"When the large supply disruptions of 1973 and 1979 led to skyrocketing prices, nearly all oil experts said the underlying cause was resource scarcity and that prices would go ever higher in the future." -- Lynch
"Nearly all oil experts" is a lie. Even in 1973, it wasn't a mystery that OPEC hammered out a consensus to stick it to importers in a power-play for more $. That scare didn't last, though, because OPEC and the U.S. quickly realized that volatile oil prices meant that the Sheiks couldn't depend on a steady long-term cash flow (especially since this was the early stages of Western stagflation), and the U.S. couldn't commit to set contracts because of refinery and reserve projections. The prices levelled off. The 1979 oil scare resulted directly from the Iranian-U.S. hostage crisis. When that ended, again, oil prices levelled. These two isolated reasons had nothing to do with Peak Oil, obviously. (Oil production was increasing throughout the 70s.)

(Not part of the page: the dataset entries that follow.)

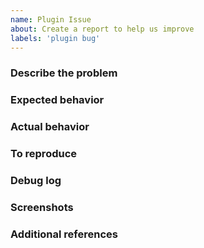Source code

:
 ```yaml
---
name: Plugin Issue
about: Create a report to help us improve
labels: 'plugin bug'
---
```



<!-- Hey, annotations like this one will not be visible in your ticket, just ignore them all. -->


### Describe the problem
<!-- A clear and concise description of what the problem is. -->

<!-- WRITE HERE - REQUIRED -->


### Expected behavior
<!-- A clear and concise description of what you expected to happen. -->

<!-- WRITE HERE - REQUIRED -->


### Actual behavior
<!-- A clear and concise description of what actually happens. -->

<!-- WRITE HERE - REQUIRED -->


### To reproduce
<!-- Steps to reproduce the behavior. -->

<!-- WRITE HERE -->


### Debug log
<!-- Enable `Debug Mode` in pyload's `General` settings and put it here. -->

<!-- WRITE HERE - REQUIRED -->


### Screenshots
<!-- If applicable, add screenshots to help explain your problem. -->

<!-- WRITE HERE -->


### Additional references
<!-- Any other context, related issues or pull requests about the problem. -->

<!-- WRITE HERE -->
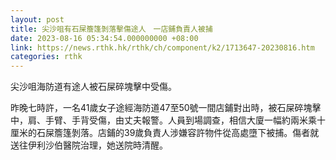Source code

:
 ```yaml
---
layout: post
title: 尖沙咀有石屎簷篷剝落擊傷途人　一店鋪負責人被捕
date: 2023-08-16 05:34:54.000000000 +08:00
link: https://news.rthk.hk/rthk/ch/component/k2/1713647-20230816.htm
categories: rthk
---
```


尖沙咀海防道有途人被石屎碎塊擊中受傷。

昨晚七時許，一名41歲女子途經海防道47至50號一間店鋪對出時，被石屎碎塊擊中，肩、手臂、手背受傷，由丈夫報警。人員到場調查，相信大廈一幅約兩米乘十厘米的石屎簷篷剝落。店鋪的39歲負責人涉嫌容許物件從高處墮下被捕。傷者就送往伊利沙伯醫院治理，她送院時清醒。

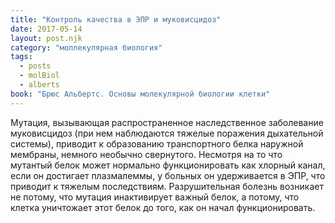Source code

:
 ```yaml
---
title: "Контроль качества в ЭПР и муковисцидоз"
date: 2017-05-14
layout: post.njk
category: "моллекулярная биология"
tags:
  - posts
  - molBiol
  - alberts
book: "Брюс Альбертс. Основы молекулярной биологии клетки"
---
```


Мутация, вызывающая распространенное наследственное заболевание муковисцидоз (при нем наблюдаются тяжелые поражения дыхательной системы), приводит к образованию транспортного белка наружной мембраны, немного необычно свернутого. Несмотря на то что мутантый белок может нормально функционировать как хлорный канал, если он достигает плазмалеммы, у больных он удерживается в ЭПР, что приводит к тяжелым последствиям. Разрушительная болезнь возникает не потому, что мутация инактивирует важный белок, а потому, что клетка уничтожает этот белок до того, как он начал функционировать.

"The oil companies diversified their investments — Mobil even started buying up department stores! — and President Jimmy Carter pushed for the development of synthetic fuels like shale oil, arguing that markets were too myopic to realize the imminent need for substitutes." -- Lynch
The big oil companies today are also positioning themselves to be the beneficiaries of alternative energy development, infrastructure, and sales. But it's specious to conflate that with a guaranteed successful transition simply because interest and investment will shift, as they must. (Oh, and shale oil, in Colorado or Venezuela, in 1979 0r 2009, is a non-starter. Just because one can name an option doesn't automatically make it feasible.) As for the last sentence, I'm shaking my head. Does Lynch take the readers of this dreck for blank-look dufusses (dufi?), agreeing that Carter had more long-term knowledge of harsh oil supply realities than field geologists for the billion dollar companies? Leaving aside this laughable assumption, Lynch missed the irony that Carter, of course, was wrong. Oil was still churning, and it was goopy love all over again throughout the 80s. Today's reality can in no way be compared to 1979. All Lynch has to do is look at production-to-consumption ratios between those years.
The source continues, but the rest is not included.